### WORK TASK
Go over the data and copy out each line with "custom" in it.

(Dataset entries)
....
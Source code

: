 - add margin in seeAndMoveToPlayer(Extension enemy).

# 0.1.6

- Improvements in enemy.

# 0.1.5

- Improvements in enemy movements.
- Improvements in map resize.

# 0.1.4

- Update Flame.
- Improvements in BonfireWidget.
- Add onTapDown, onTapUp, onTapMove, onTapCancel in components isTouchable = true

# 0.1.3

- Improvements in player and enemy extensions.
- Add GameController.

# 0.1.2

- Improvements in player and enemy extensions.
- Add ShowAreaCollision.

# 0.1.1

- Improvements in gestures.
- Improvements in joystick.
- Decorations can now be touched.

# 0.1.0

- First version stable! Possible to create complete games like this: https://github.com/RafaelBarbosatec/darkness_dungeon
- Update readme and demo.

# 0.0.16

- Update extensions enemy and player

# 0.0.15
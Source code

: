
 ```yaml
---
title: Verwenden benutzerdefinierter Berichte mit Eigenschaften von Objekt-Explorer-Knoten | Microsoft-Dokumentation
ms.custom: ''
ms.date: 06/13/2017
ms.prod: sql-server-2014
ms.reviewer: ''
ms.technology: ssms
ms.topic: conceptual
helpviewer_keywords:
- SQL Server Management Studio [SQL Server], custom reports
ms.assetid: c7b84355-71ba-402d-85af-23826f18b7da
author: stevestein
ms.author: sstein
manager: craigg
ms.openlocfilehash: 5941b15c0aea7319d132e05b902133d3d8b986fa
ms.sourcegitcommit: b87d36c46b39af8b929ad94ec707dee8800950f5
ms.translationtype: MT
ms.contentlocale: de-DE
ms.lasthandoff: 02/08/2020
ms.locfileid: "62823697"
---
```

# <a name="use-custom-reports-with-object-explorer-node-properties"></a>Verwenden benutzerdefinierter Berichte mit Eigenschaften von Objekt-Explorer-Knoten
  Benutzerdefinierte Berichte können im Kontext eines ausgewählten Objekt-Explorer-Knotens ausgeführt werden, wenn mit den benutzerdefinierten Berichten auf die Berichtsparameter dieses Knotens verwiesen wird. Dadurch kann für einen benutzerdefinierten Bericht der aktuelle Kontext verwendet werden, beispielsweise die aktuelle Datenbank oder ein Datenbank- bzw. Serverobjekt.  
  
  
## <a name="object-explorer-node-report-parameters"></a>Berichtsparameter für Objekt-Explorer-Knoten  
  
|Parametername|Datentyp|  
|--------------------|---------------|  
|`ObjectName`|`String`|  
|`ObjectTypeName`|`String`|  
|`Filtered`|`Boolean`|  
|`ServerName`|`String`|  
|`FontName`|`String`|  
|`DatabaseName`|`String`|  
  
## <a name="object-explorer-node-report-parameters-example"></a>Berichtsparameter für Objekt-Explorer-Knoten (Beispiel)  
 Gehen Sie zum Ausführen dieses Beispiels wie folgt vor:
....
### EXERCISE RESPONSE
ms.custom: ''
- SQL Server Management Studio [SQL Server], custom reports
# <a name="use-custom-reports-with-object-explorer-node-properties"></a>Verwenden benutzerdefinierter Berichte mit Eigenschaften von Objekt-Explorer-Knoten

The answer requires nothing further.